THERE is a common misconception following a successful assassination. Often, the people closest to the target will say they never got a look at the hired killer, they don’t know how the assassin could have gotten close to their boss; the man came in like a ghost and put a bullet in their friend, husband, co-worker without disturbing the dust in the air. They’ll say someone in their midst must have betrayed him, they’ll look at each other with skeptical eyes, they’ll check over their shoulders every time a shadow moves across a doorway, every time they cross in front of a dark alley.

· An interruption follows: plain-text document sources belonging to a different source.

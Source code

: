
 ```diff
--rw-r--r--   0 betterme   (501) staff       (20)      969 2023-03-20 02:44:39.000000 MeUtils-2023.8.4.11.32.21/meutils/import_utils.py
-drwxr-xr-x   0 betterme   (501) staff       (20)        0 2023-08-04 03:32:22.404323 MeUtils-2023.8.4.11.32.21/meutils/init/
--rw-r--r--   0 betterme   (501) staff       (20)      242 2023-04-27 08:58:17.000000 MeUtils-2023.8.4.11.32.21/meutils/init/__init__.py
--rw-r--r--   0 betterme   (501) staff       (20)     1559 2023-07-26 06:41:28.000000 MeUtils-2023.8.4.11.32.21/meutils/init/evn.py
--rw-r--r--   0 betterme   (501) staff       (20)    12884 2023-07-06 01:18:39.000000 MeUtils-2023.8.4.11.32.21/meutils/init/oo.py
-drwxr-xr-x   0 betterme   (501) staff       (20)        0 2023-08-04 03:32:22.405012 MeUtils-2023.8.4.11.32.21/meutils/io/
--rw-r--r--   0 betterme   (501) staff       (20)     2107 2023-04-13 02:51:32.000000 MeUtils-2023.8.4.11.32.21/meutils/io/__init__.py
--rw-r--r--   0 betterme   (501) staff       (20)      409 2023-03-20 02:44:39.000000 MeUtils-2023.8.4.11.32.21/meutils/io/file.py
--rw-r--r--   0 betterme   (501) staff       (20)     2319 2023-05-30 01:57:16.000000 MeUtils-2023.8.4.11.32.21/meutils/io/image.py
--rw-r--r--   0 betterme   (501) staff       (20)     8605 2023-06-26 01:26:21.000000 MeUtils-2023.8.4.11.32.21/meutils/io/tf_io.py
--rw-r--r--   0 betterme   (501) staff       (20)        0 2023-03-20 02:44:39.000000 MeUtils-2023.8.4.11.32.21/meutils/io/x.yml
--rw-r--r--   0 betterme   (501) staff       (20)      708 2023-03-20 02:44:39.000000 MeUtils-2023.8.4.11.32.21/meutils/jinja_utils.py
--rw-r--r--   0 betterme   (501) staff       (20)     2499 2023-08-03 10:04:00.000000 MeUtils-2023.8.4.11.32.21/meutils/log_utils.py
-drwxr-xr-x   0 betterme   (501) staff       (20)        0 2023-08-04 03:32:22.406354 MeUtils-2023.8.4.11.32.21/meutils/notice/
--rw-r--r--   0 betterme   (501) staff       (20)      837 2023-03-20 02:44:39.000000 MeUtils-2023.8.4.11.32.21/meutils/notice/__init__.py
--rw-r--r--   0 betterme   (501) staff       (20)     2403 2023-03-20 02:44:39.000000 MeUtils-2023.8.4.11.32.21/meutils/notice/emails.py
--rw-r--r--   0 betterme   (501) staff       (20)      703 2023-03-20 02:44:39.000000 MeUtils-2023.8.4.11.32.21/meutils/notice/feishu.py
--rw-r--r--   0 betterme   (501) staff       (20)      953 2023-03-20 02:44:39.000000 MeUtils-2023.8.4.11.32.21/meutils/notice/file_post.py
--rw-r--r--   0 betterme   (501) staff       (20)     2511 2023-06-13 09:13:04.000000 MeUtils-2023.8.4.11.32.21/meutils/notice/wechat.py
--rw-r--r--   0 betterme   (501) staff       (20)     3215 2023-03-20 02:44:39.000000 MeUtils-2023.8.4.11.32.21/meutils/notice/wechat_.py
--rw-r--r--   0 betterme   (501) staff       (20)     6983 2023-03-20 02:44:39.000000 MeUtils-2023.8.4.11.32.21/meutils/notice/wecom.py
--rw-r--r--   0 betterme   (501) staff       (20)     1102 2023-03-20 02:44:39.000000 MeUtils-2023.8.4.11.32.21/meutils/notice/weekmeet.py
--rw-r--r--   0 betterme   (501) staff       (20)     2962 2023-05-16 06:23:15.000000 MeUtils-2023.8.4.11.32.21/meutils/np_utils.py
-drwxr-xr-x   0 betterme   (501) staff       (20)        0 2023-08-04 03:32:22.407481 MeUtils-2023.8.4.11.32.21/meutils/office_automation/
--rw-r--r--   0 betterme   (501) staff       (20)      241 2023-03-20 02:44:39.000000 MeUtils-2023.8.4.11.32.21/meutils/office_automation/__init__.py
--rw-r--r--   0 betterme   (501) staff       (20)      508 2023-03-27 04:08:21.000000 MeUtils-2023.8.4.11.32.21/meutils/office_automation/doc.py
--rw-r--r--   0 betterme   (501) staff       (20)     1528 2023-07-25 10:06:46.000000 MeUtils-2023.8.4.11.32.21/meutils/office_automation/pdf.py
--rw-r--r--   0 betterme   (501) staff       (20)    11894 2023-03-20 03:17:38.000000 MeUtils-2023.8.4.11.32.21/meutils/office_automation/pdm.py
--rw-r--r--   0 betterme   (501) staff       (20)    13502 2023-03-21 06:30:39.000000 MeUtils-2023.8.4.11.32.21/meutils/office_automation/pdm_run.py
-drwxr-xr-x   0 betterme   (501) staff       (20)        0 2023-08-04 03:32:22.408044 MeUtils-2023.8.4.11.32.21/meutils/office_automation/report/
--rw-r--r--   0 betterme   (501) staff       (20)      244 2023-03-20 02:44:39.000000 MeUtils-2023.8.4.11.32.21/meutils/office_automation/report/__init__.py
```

  But the truth is they’ve often known the face of the trigger man, they’ve probably shaken hands with him, probably done business with him, hell, probably bought him a beer in a small sports bar in Little Italy.

  If I couldn’t know Levine, if I couldn’t make a connection with him, I could watch his pigeons, I could get to know his roots, where he came from before he lived in the big house on the hill at the end of the street. He got to where he was by being the best at what Ponts and Gorti did now. My guess is he was more ruthless, less forgiving then the typical runner. I didn’t know if he demanded the same of his employees, but I intended to find out.

  IT didn’t all go wrong on the day of the hit; it happened the night before I pulled the trigger. I was into the guys for most of my nut, the initial amount of credit they gave me to hook me. I played stupidly right off the bat; I didn’t have time to make casual bets. I started with sucker plays, parlays, rolling any wins I stumbled upon, pushing the limits, and Ponts lapped it up like a stray cat with a fresh bottle of milk. In three weeks, I flopped on enough games to be into the fat man for forty-eight hundred.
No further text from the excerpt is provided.